第120話
「――アタシの人生にはこれまで、家族と、ナッちゃんと……ほんの少しの周りの人しかいませんでした」
訥々と、ヒーシャは語る。
それは回顧だった。
「冒険者になって、レベッカさんっていう知り合いが増えました。でも、多くの人と関わる冒険者になったても、アタシの周りには、レベッカさんしか増えなかったんです」
「まぁ、レベッカさんが増えてるだけでも、進歩だろ?」
「レベッカさんだって……最初に仲良くなったのはナッちゃんです。他の冒険者さんとお話するのもナッちゃん。アタシは、それを後ろから見てるだけ」
まぁ、それなら確かに、ヒーシャは何もしていないかもしれない。
しかし適材適所とはいうが、ナフがそれに向いているタイプだったから、本人が率先してやってしまったというのもあるだろう。

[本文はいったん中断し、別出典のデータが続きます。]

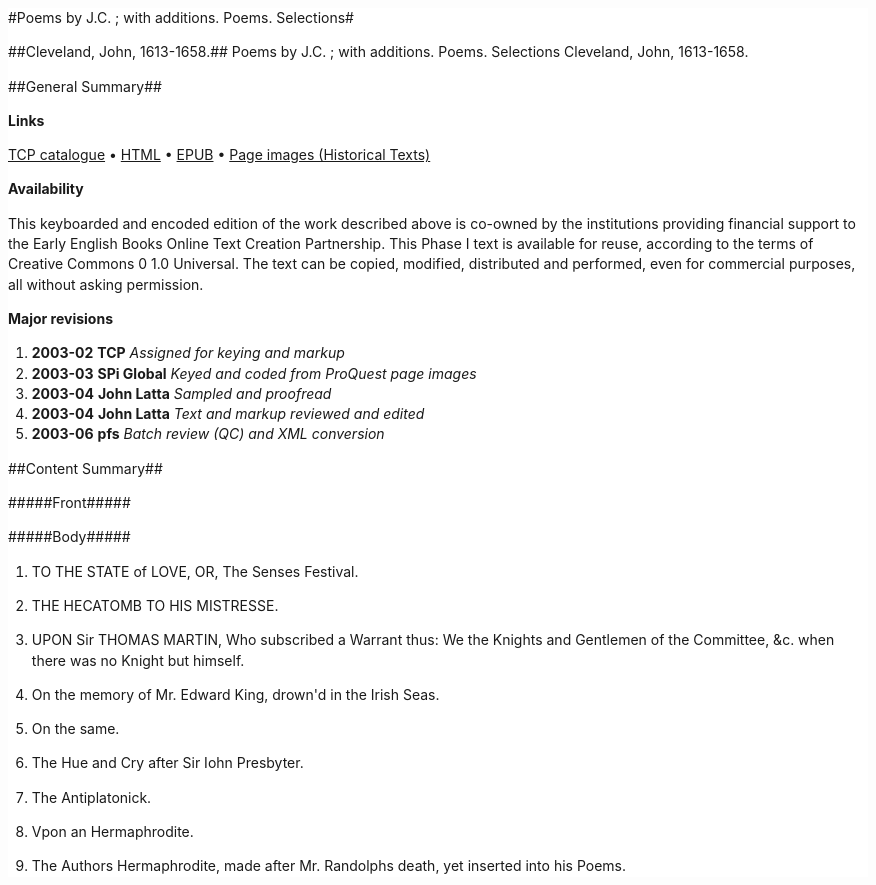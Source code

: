 #Poems by J.C. ; with additions. Poems. Selections#

##Cleveland, John, 1613-1658.##
Poems by J.C. ; with additions.
Poems. Selections
Cleveland, John, 1613-1658.

##General Summary##

**Links**

[TCP catalogue](http://www.ota.ox.ac.uk/tcp/)  • 
[HTML](http://tei.it.ox.ac.uk/tcp/Texts-HTML/free/A33/A33439.html)  • 
[EPUB](http://tei.it.ox.ac.uk/tcp/Texts-EPUB/free/A33/A33439.epub) • 
[Page images (Historical Texts)](https://data.historicaltexts.jisc.ac.uk/view?pubId=eebo-12258365e&pageId=eebo-12258365e-57641-1)

**Availability**

This keyboarded and encoded edition of the
	       work described above is co-owned by the institutions
	       providing financial support to the Early English Books
	       Online Text Creation Partnership. This Phase I text is
	       available for reuse, according to the terms of Creative
	       Commons 0 1.0 Universal. The text can be copied,
	       modified, distributed and performed, even for
	       commercial purposes, all without asking permission.

**Major revisions**

1. __2003-02__ __TCP__ *Assigned for keying and markup*
1. __2003-03__ __SPi Global__ *Keyed and coded from ProQuest page images*
1. __2003-04__ __John Latta__ *Sampled and proofread*
1. __2003-04__ __John Latta__ *Text and markup reviewed and edited*
1. __2003-06__ __pfs__ *Batch review (QC) and XML conversion*

##Content Summary##

#####Front#####

#####Body#####

1. TO THE STATE of LOVE, OR, The Senses Festival.

1. THE HECATOMB TO HIS MISTRESSE.

1. UPON Sir THOMAS MARTIN, Who subscribed a Warrant thus: We the Knights and Gentlemen of the Committee, &c. when there was no Knight but himself.

1. On the memory of Mr. Edward King, drown'd in the Irish Seas.

1. On the same.

1. The Hue and Cry after Sir Iohn Presbyter.

1. The Antiplatonick.

1. Vpon an Hermaphrodite.

1. The Authors Hermaphrodite, made after Mr. Randolphs death, yet inserted into his Poems.
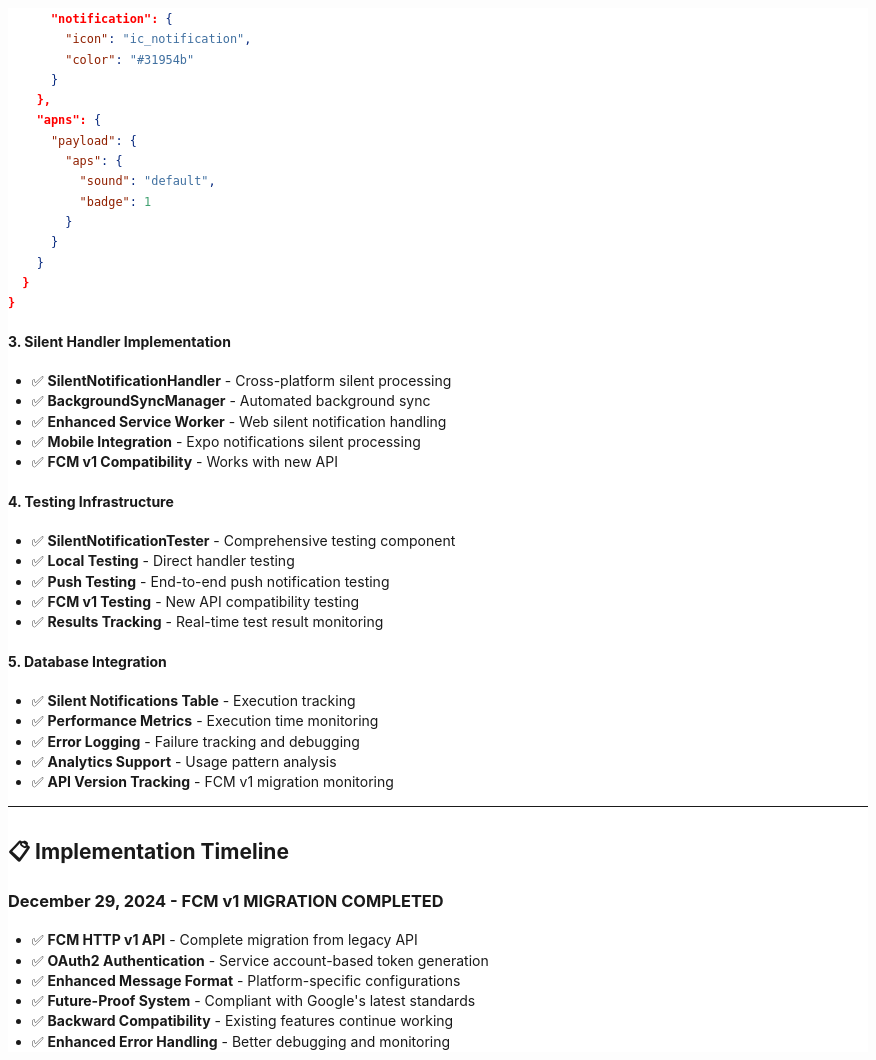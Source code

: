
 ```json
      "notification": {
        "icon": "ic_notification",
        "color": "#31954b"
      }
    },
    "apns": {
      "payload": {
        "aps": {
          "sound": "default",
          "badge": 1
        }
      }
    }
  }
}
```

#### **3. Silent Handler Implementation**

- ✅ **SilentNotificationHandler** - Cross-platform silent processing
- ✅ **BackgroundSyncManager** - Automated background sync
- ✅ **Enhanced Service Worker** - Web silent notification handling
- ✅ **Mobile Integration** - Expo notifications silent processing
- ✅ **FCM v1 Compatibility** - Works with new API

#### **4. Testing Infrastructure**

- ✅ **SilentNotificationTester** - Comprehensive testing component
- ✅ **Local Testing** - Direct handler testing
- ✅ **Push Testing** - End-to-end push notification testing
- ✅ **FCM v1 Testing** - New API compatibility testing
- ✅ **Results Tracking** - Real-time test result monitoring

#### **5. Database Integration**

- ✅ **Silent Notifications Table** - Execution tracking
- ✅ **Performance Metrics** - Execution time monitoring
- ✅ **Error Logging** - Failure tracking and debugging
- ✅ **Analytics Support** - Usage pattern analysis
- ✅ **API Version Tracking** - FCM v1 migration monitoring

---

## 📋 Implementation Timeline

### **December 29, 2024 - FCM v1 MIGRATION COMPLETED**

- ✅ **FCM HTTP v1 API** - Complete migration from legacy API
- ✅ **OAuth2 Authentication** - Service account-based token generation
- ✅ **Enhanced Message Format** - Platform-specific configurations
- ✅ **Future-Proof System** - Compliant with Google's latest standards
- ✅ **Backward Compatibility** - Existing features continue working
- ✅ **Enhanced Error Handling** - Better debugging and monitoring
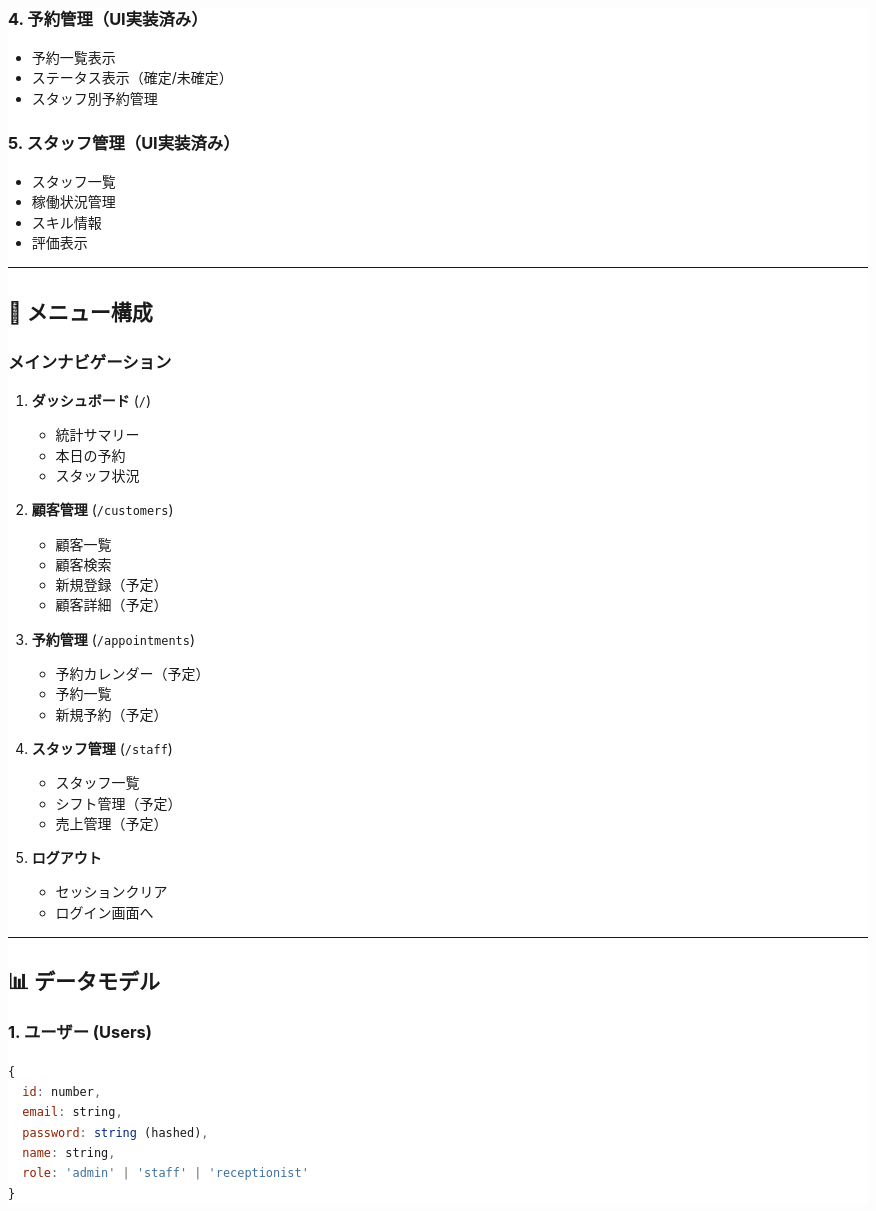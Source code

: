 ### 4. 予約管理（UI実装済み）
- 予約一覧表示
- ステータス表示（確定/未確定）
- スタッフ別予約管理

### 5. スタッフ管理（UI実装済み）
- スタッフ一覧
- 稼働状況管理
- スキル情報
- 評価表示

---

## 📱 メニュー構成

### メインナビゲーション
1. **ダッシュボード** (`/`)
   - 統計サマリー
   - 本日の予約
   - スタッフ状況

2. **顧客管理** (`/customers`)
   - 顧客一覧
   - 顧客検索
   - 新規登録（予定）
   - 顧客詳細（予定）

3. **予約管理** (`/appointments`)
   - 予約カレンダー（予定）
   - 予約一覧
   - 新規予約（予定）

4. **スタッフ管理** (`/staff`)
   - スタッフ一覧
   - シフト管理（予定）
   - 売上管理（予定）

5. **ログアウト**
   - セッションクリア
   - ログイン画面へ

---

## 📊 データモデル

### 1. ユーザー (Users)
```javascript
{
  id: number,
  email: string,
  password: string (hashed),
  name: string,
  role: 'admin' | 'staff' | 'receptionist'
}
```
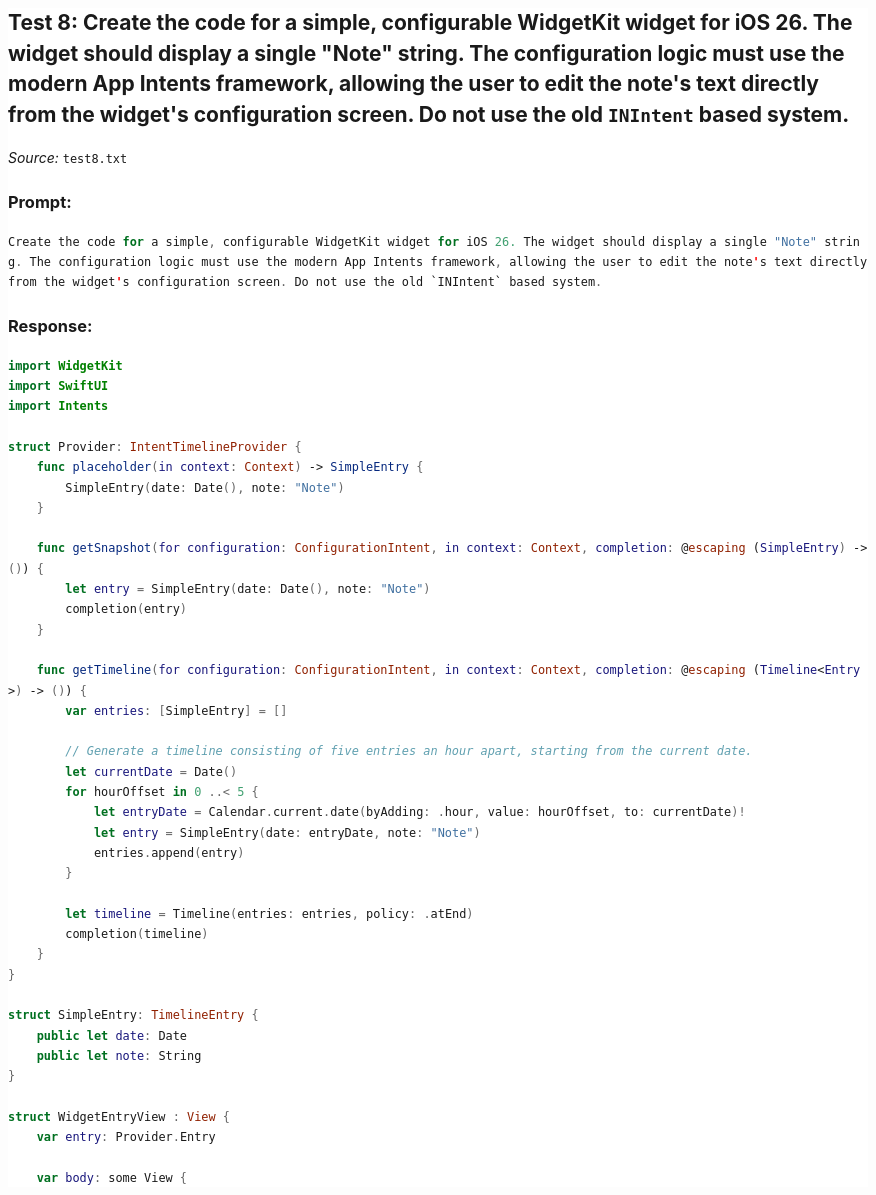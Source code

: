 
## Test 8: Create the code for a simple, configurable WidgetKit widget for iOS 26. The widget should display a single "Note" string. The configuration logic must use the modern App Intents framework, allowing the user to edit the note's text directly from the widget's configuration screen. Do not use the old `INIntent` based system.

*Source:* `test8.txt`

### Prompt:
```swift
Create the code for a simple, configurable WidgetKit widget for iOS 26. The widget should display a single "Note" string. The configuration logic must use the modern App Intents framework, allowing the user to edit the note's text directly from the widget's configuration screen. Do not use the old `INIntent` based system.
```

### Response:

```swift
import WidgetKit
import SwiftUI
import Intents

struct Provider: IntentTimelineProvider {
    func placeholder(in context: Context) -> SimpleEntry {
        SimpleEntry(date: Date(), note: "Note")
    }

    func getSnapshot(for configuration: ConfigurationIntent, in context: Context, completion: @escaping (SimpleEntry) -> ()) {
        let entry = SimpleEntry(date: Date(), note: "Note")
        completion(entry)
    }

    func getTimeline(for configuration: ConfigurationIntent, in context: Context, completion: @escaping (Timeline<Entry>) -> ()) {
        var entries: [SimpleEntry] = []

        // Generate a timeline consisting of five entries an hour apart, starting from the current date.
        let currentDate = Date()
        for hourOffset in 0 ..< 5 {
            let entryDate = Calendar.current.date(byAdding: .hour, value: hourOffset, to: currentDate)!
            let entry = SimpleEntry(date: entryDate, note: "Note")
            entries.append(entry)
        }

        let timeline = Timeline(entries: entries, policy: .atEnd)
        completion(timeline)
    }
}

struct SimpleEntry: TimelineEntry {
    public let date: Date
    public let note: String
}

struct WidgetEntryView : View {
    var entry: Provider.Entry

    var body: some View {
```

ナフとヒーシャの関係っていうのは、常にナフがヒーシャを引っ張る立場だったはずだ。
「正直、それでもいいのかなって思ってました。楽だし、変える必要がないなら」
「まぁ、それもアリかナシかでいえば、別にナシじゃないだろうしな」
というか、十分アリだろ、それでも。
前世で俺は、そんな何かを変えて行こうという意思を人生の中で示したことがあったか?
「――ダイヤモンドオーガの件までは」
ただ、ヒーシャの場合は、変わらなくちゃいけなくなった。
問題は――
「でもアタシ――変われなかったんです。ううん、違う。変わっても、何もできなかったんです」
ダイヤモンドオーガは、ヒーシャ一人でなんとかするにはあまりにも荷が重すぎた。
レベッカさんにだって、どうすることもできないだろう。
聞けば、レベッカさんはダンジョンハザードの件に因縁があるという。
それでも、ダイヤモンドオーガはダメだ。
「……結局、それはツムラさんが解決しました」
「いや……そうじゃないと思う」
「え?」
アレは、当然俺一人だって解決できない。
災厄、そうとしか言えないものだった。
「誰か一人じゃダメだったんだ、アレは。一人の力で、アレはどうにかなる問題じゃなかった。その中には、間違いなくヒーシャもいたよ」
「……なら」
俺は、そう訂正することでヒーシャを慰めようとしたんだろう。
しかし返ってきた言葉は、
「アタシにとって一番の問題は、そんな大きな事件を解決するっていう機会で、成長できなかったことだと思います」
俺の、思ったものではなかった。
「変わるきっかけがなかったから、変われなかった。それなら、まだ言い訳はできます。でも、きっかけがあっても変われなかったら?」
「それは……」
あの事件で、ヒーシャは大きな役割を果たした。
だが、それが成長につながるかといえば別の問題で。
そこをヒーシャは悩んでいたんだろう。
きっかけがあれば、人は変われる。
なら、変われなかった人間に、価値はあるのか?
そんな悩みを。
ああ、なんというかそれは――
「ヒーシャ、それは。すでに君の中で悩みが解決しているからこそ、俺に話してるんだろ?」
なんとも贅沢な、悩みであった。